Sadar Lingayats (Kannada:ಸಾದರ ಲಿಂಗಾಯತ), sometimes also spelled as Sadhu Lingayats, are a Lingayat community that inhabit Central Karnataka region of the Karnataka state in India. The land-owning feudal community vows its allegiance to Taralabalu Jagadguru Brihanmath, Sirigere. It is one of the dominant sub-castes of the Lingayat community. Gowda, Patel, Patil, Gowdagere and Banakar are some of the prominent surnames used by the community.

History 
The Sadhu Lingayats initially lived in the northern part of modern day Karnataka, where agriculture was their primary livelihood. When a local king attacked the region, which was ruled by his father-in-law, some of these people moved south. Later, others following them south converted to Lingayathism. Haalu Rameshwara, Viswabandhu Marulasiddha, Narappa, Mahdeswara, Karibasajja and Dyamalamba are noted saints of the community, and Harihara and Raghavanka are some noted poets.   

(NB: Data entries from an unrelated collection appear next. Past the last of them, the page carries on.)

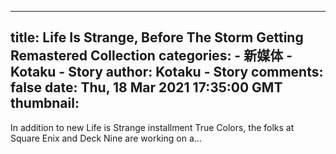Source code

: 
---
title: Life Is Strange, Before The Storm Getting Remastered Collection
categories: 
    - 新媒体
    - Kotaku - Story
author: Kotaku - Story
comments: false
date: Thu, 18 Mar 2021 17:35:00 GMT
thumbnail: 
---

<div>   
In addition to new Life is Strange installment True Colors, the folks at Square Enix and Deck Nine are working on a…  
</div>
            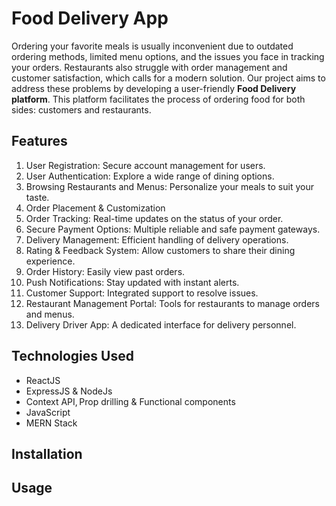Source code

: # Food Delivery App
 Ordering your favorite meals is usually inconvenient due to outdated ordering methods, limited menu options, and the issues you face in tracking your orders. Restaurants also struggle with order management and customer satisfaction, which calls for a modern solution. Our project aims to address these problems by developing a user-friendly **Food Delivery platform**. This platform facilitates the process of ordering food for both sides: customers and restaurants.
 
 ## Features
1. User Registration: Secure account management for users.
2. User Authentication: Explore a wide range of dining options.
3. Browsing Restaurants and Menus: Personalize your meals to suit your taste.
4. Order Placement & Customization
5. Order Tracking: Real-time updates on the status of your order.
6. Secure Payment Options: Multiple reliable and safe payment gateways.
7. Delivery Management: Efficient handling of delivery operations.
8. Rating & Feedback System: Allow customers to share their dining experience.
9. Order History: Easily view past orders.
10. Push Notifications: Stay updated with instant alerts.
11. Customer Support: Integrated support to resolve issues.
12. Restaurant Management Portal: Tools for restaurants to manage orders and menus.
13. Delivery Driver App: A dedicated interface for delivery personnel.

## Technologies Used
- ReactJS 
- ExpressJS & NodeJs 
- Context API, Prop drilling & Functional components 
- JavaScript 
- MERN Stack 

## Installation

## Usage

The non-Lingayats are divided into Huvvinavaru (“Those of flowers”) and Hongeyavaru (“Those of the Honge Mara”). The community had a high social status due to their strict vegetarianism and observance of sexual ethics. They adopted the usual Kattemane form of caste organization. They use the caste title Gowda.

Occupation 
Their primary occupations are agriculture and animal husbandry.

Clans 
The population comprises 365 known clans. Some notable clans are Gowdloru, Mattelleru, Monnelleru, Shyavantloru, Adikelleru, Shattelleru, Shakrannaru and Tandasloru.